Volumetric water footprints, applied in a global context, do not provide insight regarding water scarcity or water quality degradation
Introduction
In a recent contribution to Ecological Indicators, Hoekstra (2016) critiques the scarcity-weighted water footprint that has been proposed for use in life cycle assessments, and has been adopted by the International Organization for Standardization (ISO) as the preferred method for calculating and reporting water footprints (ISO, 2014; Pfister et al., 2015). Much of the author’s critique reflects his perspective that water scarcity is a global issue, and that water allocation across competing uses should be viewed in a global context (Hoekstra and Mekonnen, 2012, Hoekstra and Wiedmann, 2014).
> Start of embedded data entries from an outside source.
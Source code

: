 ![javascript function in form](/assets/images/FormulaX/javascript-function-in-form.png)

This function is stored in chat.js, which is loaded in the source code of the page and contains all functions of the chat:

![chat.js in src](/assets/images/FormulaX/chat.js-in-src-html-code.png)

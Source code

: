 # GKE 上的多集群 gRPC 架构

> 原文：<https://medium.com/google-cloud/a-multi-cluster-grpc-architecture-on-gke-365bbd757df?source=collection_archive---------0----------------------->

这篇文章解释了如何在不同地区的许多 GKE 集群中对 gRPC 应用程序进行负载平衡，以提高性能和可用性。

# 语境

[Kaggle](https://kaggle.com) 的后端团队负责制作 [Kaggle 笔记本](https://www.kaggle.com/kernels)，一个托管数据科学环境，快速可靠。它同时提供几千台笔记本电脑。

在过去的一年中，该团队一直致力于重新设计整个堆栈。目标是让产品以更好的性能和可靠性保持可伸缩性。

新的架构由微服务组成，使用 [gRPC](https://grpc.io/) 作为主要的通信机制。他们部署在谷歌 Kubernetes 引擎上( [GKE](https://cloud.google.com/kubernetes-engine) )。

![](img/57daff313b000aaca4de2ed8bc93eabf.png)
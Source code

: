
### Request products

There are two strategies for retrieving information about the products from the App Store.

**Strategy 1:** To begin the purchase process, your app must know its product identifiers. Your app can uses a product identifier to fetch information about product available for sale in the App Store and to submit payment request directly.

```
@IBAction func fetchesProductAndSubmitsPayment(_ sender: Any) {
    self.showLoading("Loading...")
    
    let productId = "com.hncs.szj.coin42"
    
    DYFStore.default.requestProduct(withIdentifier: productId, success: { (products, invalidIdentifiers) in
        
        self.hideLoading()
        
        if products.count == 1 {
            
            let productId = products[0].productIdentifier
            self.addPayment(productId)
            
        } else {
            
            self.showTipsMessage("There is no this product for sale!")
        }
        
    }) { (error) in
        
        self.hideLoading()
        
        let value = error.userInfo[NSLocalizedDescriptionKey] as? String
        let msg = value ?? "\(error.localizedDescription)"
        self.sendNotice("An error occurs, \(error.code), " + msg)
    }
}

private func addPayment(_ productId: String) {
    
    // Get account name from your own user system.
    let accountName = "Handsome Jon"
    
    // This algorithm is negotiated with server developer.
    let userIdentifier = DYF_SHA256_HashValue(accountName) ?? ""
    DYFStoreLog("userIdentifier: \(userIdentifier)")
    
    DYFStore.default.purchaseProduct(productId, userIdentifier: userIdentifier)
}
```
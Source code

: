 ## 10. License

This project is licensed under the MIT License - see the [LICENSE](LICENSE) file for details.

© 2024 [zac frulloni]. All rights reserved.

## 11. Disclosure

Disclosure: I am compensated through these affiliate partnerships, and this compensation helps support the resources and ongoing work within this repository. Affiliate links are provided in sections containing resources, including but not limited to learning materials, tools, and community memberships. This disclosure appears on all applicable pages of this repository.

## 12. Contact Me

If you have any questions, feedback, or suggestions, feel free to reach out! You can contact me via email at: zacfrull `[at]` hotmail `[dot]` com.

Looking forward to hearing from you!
In particular, Hoekstra (2016) suggests that because the global demand for water is increasing, policy makers must measure and compare the pressure that all products place on the global water supply. To this end, Hoekstra (2016) proposes that the volumetric water footprint promoted by the Water Footprint Network is superior to the scarcity-weighted water footprint adopted by the ISO. He suggests also that accounting for water scarcity within river basins or in a local or regional context is not appropriate, because water use in any basin reduces the volume of water remaining for other uses at some location within the global context.
Much of the discussion in Hoekstra (2016) mischaracterizes water scarcity and its impacts on the environment, natural resources, livelihoods, and human health. My goal in this paper is to demonstrate the inaccuracies in that discussion and to describe alternative perspectives regarding water scarcity, allocation, and use in both rainfed and irrigated settings. It is not my goal to take sides in the discussion regarding which water footprint should have been adopted for use in the ISO framework. I do not assess the method for calculating the scarcity-adjusted water footprint proposed by other authors (Ridoutt and Pfister, 2010, Ridoutt and Pfister, 2013, Boulay et al., 2015a, Boulay et al., 2015b). Rather, I seek to set aside the notion that a volumetric water footprint, which does not account for water scarcity, can provide meaningful guidance regarding water policies, investments, or water allocations. Volumetric water footprints are silent on the issues that matter most in determining whether water allocations are sustainable, efficient, or equitable (Wichelns, 2015a). It is not possible to assess those issues and to determine optimal policies and investments only by calculating the volume of water consumed in a given process or chain of processes.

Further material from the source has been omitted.